From the entries, return every line where the string "длина" shows up.

..........

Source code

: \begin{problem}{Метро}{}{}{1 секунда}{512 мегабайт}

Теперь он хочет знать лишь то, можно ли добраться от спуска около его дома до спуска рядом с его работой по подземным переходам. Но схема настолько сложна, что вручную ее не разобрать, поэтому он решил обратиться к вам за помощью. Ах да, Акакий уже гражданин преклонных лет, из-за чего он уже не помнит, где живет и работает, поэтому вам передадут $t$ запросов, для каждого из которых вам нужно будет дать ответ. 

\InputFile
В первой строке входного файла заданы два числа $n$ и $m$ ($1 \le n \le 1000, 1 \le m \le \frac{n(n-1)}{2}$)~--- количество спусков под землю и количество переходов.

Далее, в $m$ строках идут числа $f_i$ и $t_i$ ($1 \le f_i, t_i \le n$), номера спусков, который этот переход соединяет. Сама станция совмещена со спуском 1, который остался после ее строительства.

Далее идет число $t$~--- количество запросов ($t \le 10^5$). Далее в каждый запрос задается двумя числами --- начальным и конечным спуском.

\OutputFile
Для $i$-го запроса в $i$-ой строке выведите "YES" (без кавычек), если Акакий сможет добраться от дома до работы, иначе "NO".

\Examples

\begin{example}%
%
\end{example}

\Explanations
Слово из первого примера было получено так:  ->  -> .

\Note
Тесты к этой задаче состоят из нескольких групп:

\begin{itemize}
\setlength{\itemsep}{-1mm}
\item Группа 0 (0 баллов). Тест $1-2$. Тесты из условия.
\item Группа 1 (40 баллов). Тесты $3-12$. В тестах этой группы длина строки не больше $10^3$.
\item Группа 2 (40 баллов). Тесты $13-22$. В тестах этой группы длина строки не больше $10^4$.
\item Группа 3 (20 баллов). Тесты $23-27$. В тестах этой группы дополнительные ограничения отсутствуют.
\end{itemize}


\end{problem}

..........

Answer section
\item Группа 1 (40 баллов). Тесты $3-12$. В тестах этой группы длина строки не больше $10^3$.
\item Группа 2 (40 баллов). Тесты $13-22$. В тестах этой группы длина строки не больше $10^4$.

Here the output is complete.